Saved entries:
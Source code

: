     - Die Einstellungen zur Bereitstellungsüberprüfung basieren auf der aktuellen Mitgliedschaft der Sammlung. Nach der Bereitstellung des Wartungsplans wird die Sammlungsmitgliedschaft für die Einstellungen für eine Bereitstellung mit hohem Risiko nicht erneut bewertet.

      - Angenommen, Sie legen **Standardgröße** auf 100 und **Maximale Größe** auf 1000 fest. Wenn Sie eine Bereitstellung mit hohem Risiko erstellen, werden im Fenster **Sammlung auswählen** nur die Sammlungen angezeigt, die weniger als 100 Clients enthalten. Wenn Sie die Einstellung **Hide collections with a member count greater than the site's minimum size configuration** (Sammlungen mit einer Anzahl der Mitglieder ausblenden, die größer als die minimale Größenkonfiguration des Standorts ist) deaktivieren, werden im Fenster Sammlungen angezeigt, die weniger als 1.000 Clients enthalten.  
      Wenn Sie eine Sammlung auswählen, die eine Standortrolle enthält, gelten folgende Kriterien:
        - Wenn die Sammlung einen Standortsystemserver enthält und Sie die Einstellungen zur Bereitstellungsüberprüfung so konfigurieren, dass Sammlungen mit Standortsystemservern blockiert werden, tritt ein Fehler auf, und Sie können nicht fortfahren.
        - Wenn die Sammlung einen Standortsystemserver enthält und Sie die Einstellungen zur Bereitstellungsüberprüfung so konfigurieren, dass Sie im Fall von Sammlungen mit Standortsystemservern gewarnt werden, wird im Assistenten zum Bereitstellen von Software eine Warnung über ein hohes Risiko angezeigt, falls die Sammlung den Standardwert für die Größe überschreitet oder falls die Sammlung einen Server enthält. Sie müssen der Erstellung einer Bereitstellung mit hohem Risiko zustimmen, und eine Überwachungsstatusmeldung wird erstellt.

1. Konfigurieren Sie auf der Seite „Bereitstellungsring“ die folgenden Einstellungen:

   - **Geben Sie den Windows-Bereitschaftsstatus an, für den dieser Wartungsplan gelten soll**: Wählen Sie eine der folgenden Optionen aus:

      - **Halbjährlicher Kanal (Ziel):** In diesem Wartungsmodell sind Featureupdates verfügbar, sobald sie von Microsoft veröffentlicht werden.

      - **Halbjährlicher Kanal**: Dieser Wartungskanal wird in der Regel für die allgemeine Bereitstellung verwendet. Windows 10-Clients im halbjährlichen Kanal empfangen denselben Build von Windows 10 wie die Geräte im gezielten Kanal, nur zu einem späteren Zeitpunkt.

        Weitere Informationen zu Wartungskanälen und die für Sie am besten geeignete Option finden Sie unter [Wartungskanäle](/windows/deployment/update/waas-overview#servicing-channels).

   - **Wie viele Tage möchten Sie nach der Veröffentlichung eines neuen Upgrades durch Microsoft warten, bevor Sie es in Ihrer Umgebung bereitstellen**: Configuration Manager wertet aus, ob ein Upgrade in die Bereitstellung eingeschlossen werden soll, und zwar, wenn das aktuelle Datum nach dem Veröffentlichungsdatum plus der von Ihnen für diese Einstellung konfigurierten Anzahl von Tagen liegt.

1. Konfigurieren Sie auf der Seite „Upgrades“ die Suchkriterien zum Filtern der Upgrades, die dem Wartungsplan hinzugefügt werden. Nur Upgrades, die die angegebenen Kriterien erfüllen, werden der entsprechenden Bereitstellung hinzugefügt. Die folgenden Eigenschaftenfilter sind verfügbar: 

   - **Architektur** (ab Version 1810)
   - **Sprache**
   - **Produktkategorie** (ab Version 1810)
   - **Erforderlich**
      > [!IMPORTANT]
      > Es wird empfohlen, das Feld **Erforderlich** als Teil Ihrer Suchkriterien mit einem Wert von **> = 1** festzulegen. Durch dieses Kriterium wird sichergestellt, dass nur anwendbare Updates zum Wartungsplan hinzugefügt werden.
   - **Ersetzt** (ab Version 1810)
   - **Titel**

• TASK GOAL: Starting at the line that has "zum Wartungsplan hinzugefügt werden." and ending at the line that has "- **Ersetzt** (ab Version 1810)", please write out the lines above exactly, leaving out all others.

• RESULT:
      > Es wird empfohlen, das Feld **Erforderlich** als Teil Ihrer Suchkriterien mit einem Wert von **> = 1** festzulegen. Durch dieses Kriterium wird sichergestellt, dass nur anwendbare Updates zum Wartungsplan hinzugefügt werden.
   - **Ersetzt** (ab Version 1810)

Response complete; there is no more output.